═════ Provided material ═════

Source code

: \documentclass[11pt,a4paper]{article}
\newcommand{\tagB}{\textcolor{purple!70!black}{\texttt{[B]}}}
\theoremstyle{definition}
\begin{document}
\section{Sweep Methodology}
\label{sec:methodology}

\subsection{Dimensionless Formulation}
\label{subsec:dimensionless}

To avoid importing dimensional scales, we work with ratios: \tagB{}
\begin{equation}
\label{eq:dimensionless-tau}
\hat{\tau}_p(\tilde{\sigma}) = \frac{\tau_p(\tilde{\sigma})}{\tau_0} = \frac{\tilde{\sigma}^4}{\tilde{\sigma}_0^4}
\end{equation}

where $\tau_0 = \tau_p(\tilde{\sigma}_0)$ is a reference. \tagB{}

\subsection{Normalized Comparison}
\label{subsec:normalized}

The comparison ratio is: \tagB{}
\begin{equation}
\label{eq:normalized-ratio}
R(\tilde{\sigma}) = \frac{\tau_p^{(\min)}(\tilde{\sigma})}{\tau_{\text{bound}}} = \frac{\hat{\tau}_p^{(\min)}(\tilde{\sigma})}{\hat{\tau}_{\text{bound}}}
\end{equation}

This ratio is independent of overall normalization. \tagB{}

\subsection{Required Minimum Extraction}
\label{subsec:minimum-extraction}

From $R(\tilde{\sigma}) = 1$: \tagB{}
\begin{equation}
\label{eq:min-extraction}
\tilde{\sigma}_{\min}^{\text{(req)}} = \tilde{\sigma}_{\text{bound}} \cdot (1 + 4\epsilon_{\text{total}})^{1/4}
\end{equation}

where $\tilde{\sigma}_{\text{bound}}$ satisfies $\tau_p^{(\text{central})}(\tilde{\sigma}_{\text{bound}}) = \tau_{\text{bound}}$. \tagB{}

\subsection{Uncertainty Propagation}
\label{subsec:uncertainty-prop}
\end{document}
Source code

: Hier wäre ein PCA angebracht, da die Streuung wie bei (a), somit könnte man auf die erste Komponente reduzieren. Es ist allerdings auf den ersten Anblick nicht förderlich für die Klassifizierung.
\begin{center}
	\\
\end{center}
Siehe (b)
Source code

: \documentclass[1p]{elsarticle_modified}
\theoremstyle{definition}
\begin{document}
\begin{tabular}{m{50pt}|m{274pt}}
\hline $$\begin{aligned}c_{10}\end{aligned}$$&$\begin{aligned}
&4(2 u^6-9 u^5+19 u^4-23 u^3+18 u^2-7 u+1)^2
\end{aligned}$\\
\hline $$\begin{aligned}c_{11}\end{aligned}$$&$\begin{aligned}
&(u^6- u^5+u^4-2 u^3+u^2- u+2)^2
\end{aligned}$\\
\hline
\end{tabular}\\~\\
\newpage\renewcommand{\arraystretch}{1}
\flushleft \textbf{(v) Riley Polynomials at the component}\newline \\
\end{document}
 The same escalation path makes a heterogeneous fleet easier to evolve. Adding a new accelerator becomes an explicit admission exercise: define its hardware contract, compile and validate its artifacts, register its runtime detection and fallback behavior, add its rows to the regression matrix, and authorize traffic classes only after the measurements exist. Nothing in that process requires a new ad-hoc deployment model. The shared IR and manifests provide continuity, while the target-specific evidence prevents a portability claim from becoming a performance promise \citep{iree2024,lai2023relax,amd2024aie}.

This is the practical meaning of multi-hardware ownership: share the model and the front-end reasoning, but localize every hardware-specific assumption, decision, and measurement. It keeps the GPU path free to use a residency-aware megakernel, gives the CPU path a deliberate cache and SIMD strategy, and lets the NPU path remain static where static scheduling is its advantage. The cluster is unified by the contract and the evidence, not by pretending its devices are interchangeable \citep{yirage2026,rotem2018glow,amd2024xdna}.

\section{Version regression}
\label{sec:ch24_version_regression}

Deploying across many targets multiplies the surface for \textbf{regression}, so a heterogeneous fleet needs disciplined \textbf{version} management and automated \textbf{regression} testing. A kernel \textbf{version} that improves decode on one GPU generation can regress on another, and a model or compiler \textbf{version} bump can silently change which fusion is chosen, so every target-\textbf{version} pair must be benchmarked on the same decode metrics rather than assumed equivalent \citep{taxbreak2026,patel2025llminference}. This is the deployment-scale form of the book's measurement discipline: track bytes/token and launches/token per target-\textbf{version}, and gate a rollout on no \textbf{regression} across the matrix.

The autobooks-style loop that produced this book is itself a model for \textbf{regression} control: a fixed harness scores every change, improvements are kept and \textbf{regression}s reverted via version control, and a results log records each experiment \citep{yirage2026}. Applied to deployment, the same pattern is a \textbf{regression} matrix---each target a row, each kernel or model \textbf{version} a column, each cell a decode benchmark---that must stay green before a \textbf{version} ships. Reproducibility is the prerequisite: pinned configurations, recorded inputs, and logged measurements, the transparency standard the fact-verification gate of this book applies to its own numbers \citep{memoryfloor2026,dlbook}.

═════
═════ Provided material ═════

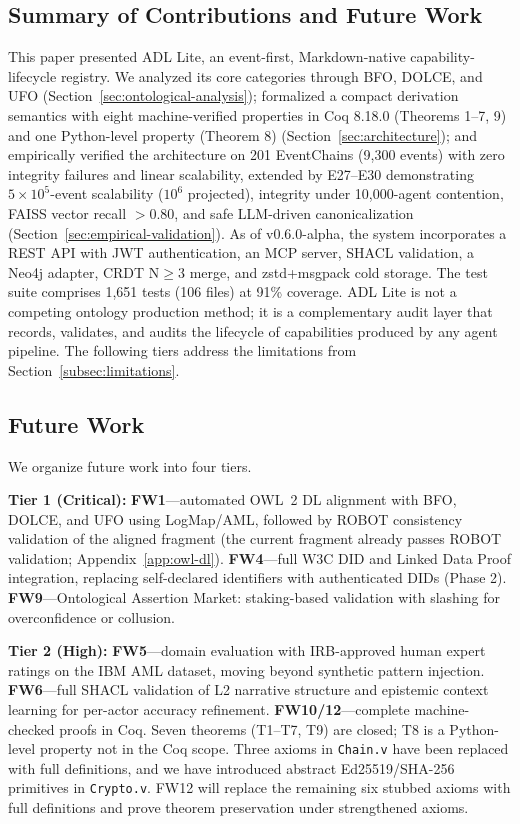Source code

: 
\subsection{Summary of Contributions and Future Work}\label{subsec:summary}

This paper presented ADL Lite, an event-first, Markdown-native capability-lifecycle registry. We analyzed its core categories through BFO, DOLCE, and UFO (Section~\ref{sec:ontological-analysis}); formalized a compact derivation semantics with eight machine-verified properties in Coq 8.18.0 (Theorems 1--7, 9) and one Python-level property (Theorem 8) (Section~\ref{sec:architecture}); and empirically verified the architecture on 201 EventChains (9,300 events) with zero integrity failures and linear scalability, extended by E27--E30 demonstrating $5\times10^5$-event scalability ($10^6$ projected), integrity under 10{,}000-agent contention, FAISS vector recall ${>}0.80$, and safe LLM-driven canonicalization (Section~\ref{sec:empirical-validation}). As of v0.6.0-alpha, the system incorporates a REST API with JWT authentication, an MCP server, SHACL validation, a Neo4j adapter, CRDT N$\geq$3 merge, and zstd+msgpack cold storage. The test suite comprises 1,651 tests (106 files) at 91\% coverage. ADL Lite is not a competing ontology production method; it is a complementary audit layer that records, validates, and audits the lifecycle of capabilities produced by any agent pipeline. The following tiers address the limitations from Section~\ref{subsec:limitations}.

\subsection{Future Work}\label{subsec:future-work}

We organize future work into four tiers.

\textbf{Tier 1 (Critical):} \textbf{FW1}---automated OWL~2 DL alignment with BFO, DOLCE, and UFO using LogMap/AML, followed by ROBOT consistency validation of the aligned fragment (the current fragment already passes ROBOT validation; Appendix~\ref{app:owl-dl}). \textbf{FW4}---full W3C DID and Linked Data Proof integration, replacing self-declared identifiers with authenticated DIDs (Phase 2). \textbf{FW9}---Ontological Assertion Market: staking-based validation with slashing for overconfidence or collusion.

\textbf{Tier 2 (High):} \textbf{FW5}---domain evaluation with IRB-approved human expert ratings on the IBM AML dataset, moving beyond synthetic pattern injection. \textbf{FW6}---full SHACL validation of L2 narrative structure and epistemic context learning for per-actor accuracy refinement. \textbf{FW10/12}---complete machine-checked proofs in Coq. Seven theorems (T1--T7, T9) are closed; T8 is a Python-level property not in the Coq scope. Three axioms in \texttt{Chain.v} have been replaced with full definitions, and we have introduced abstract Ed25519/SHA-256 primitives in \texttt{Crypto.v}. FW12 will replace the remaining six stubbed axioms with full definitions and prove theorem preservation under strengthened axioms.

═════
═════ Provided material ═════

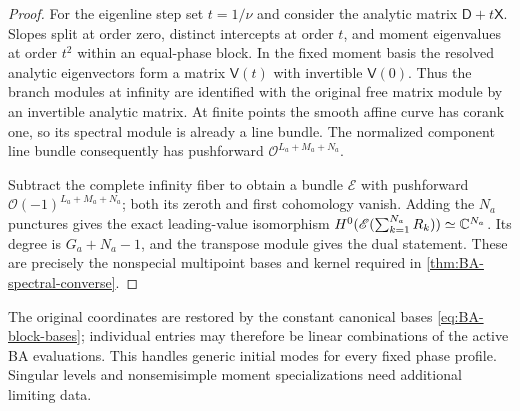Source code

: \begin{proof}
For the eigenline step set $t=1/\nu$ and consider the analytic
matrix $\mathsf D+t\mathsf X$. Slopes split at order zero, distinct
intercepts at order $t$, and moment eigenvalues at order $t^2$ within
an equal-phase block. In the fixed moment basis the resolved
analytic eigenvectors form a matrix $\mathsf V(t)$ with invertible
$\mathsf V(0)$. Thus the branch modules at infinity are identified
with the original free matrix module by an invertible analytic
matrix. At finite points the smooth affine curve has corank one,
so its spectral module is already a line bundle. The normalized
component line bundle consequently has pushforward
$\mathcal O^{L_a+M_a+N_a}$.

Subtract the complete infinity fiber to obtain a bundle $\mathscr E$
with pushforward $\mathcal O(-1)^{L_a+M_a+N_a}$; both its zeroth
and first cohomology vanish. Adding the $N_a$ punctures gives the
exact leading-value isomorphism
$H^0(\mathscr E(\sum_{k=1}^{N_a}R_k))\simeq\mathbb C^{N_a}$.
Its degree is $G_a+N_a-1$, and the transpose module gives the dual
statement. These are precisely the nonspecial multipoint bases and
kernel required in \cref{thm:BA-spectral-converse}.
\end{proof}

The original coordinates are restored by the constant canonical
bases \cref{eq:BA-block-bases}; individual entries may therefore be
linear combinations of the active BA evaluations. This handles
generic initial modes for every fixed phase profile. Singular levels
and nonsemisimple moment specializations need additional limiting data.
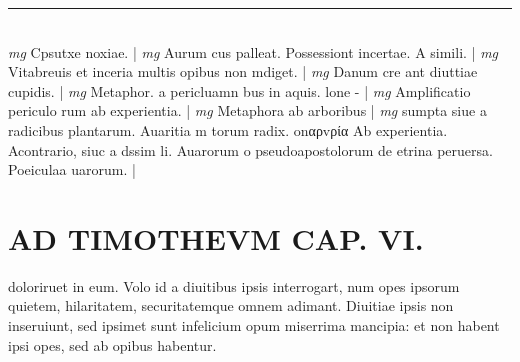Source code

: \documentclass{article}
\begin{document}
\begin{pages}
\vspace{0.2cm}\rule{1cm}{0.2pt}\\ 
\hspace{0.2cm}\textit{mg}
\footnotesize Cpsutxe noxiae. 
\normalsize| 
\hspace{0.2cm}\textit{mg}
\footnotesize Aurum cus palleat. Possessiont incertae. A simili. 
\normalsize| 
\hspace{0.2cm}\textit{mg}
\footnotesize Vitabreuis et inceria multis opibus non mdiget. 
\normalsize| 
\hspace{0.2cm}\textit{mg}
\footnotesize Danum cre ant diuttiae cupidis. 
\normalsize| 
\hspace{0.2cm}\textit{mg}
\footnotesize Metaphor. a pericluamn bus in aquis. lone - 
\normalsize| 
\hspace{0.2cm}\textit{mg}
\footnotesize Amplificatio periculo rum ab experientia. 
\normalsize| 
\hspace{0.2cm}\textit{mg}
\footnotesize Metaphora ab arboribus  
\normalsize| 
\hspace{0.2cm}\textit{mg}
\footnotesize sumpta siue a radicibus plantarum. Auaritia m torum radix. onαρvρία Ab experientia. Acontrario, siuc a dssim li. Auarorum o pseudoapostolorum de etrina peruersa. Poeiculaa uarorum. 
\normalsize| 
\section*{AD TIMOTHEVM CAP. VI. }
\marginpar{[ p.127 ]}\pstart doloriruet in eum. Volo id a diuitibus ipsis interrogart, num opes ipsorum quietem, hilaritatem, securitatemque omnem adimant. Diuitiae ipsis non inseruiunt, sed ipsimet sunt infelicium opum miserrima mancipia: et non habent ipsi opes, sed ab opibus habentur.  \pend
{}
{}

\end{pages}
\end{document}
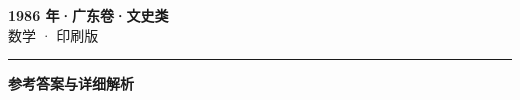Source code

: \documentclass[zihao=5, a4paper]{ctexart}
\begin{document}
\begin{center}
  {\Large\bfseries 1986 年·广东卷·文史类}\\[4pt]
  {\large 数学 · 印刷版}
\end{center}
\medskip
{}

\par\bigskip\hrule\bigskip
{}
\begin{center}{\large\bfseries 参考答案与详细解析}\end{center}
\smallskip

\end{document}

═════

[Exercise]: Work out how many lines in the entries above include the word "tabular". Respond with only the number.

[Output for this task]: 2